Running is on my bucket list of things I would never do, just like homeschooling, grinding wheat and baking bread, or doing direct sales.
If you recently saw a woman dressed in pink exercise clothes with a gray sweatshirt and black and teal sneakers running near your house, it wouldn’t have been me. I don’t run. I. Do. Not. Run. I might run if a bear were chasing me, or a large German shepherd, or creepy bad guy. If you didn’t see any of those things chasing the woman in pink and gray, then it wasn’t me. I do not run.
If you saw a middle aged woman dressed in pink exercise clothes with a gray sweatshirt and black and teal sneakers running near your house looking like she might be ready to pass out and die, or standing by the side of the road hyperventilating and trying not to cry…that might have been me.
That was me.
I’ve done the thing I said I’d never do, and I’ve attempted to run during my 11,000 step walk.
I’ve been running intervals, but only about 300 steps at a time, and then I have to stop to catch my breath. Each time I try to go a little further than I did the last time, just like when I was building up to my 11,000 steps.
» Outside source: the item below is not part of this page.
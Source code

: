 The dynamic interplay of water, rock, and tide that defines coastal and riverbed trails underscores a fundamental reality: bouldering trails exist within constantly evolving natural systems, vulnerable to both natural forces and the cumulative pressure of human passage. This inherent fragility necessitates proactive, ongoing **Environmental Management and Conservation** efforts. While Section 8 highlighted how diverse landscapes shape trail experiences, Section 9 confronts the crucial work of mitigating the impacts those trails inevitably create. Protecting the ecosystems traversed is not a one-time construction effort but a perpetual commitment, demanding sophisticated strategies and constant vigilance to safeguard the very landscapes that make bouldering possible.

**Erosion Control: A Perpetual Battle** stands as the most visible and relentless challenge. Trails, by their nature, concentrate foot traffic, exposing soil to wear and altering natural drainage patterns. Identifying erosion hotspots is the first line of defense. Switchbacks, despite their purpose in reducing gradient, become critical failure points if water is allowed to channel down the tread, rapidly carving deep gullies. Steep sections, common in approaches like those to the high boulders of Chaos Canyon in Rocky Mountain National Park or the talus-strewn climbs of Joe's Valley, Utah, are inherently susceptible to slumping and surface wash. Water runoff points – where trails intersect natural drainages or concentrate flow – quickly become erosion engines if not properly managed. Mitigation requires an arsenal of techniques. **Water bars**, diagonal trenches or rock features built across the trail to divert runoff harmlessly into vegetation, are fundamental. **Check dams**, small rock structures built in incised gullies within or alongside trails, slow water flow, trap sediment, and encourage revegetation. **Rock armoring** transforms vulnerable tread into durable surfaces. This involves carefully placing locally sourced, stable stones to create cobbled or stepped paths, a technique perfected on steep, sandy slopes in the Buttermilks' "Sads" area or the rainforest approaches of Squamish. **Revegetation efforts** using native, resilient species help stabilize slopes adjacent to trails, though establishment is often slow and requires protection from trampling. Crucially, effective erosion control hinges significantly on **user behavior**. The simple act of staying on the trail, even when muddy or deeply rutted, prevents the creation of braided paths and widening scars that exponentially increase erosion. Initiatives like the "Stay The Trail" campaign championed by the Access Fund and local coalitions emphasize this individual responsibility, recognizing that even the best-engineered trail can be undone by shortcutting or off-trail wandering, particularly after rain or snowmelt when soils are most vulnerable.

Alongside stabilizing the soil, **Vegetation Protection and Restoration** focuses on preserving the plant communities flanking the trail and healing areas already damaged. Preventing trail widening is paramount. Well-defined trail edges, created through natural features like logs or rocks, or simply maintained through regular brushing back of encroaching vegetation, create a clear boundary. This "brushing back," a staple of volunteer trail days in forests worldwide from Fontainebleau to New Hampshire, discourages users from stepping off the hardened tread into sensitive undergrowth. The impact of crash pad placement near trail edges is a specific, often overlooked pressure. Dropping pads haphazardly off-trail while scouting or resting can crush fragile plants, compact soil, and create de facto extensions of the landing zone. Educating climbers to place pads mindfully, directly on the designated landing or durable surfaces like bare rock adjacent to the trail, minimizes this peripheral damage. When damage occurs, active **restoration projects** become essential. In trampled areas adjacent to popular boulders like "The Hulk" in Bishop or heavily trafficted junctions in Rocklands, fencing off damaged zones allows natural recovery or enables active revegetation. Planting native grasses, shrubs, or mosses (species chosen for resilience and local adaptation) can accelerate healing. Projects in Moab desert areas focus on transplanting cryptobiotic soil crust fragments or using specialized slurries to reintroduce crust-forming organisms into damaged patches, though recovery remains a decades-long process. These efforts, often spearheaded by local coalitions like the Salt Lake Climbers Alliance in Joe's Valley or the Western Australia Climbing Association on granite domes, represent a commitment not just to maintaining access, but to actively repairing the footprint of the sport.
One particular day, on a last hill on Country Rd B, I decided to try one last hurrah, went 300 steps, and actually did feel like I was going to pass out. I felt terrible and nearly cried. My throat was welling to tears, but I fought them because I knew I was beginning a panic attack, and if that happened, then I wouldn’t be able to breathe. Our dog sat right at my feet and Artistic A held me while I pulled myself together.
Later, as I was telling this all to a friend who holds me accountable, I began to feel a new burn, and it wasn’t just the one in my lungs! Last year at this time, I could hardly walk 2,000 steps. Now I walk 11,000 steps, albeit more slowly than I like, taking more time than I like.
But I can do it.
And, apparently, I can interval run nearly 2,000 of those 11,000 steps.
Where will I be in three months? Six months? A year?
Suddenly I have new ideas and new walking/running/health goals. The immediate goal is to walk/run these steps nearly daily to be on track for my weight loss goal with a deadline of July 29, 2017.
What about when I’m at that goal? Will I maintain that? What do I do with my progress from there?
On one particular day right as I went for my I’m Not Going to Run walk, one of my team leaders had posted a graphic with the words “Keep the End Goal in Mind.” I was pondering this while I walked and began to ran.
When I started running, I was looking at the line in the road. Some might say that I was just staying in my comfort zone, not really challenging myself. Some might say the line is what was giving me direction. I started looking up, because frankly after Michigan winters, our roads are in rough shape. There could be potholes and I could twist my ankles. I needed to anticipate the problems or dangers up ahead for course correction. And, I did look at that first hill for which I need to reach the top. It was the goal. At that moment, getting to that first hill running WAS the end goal.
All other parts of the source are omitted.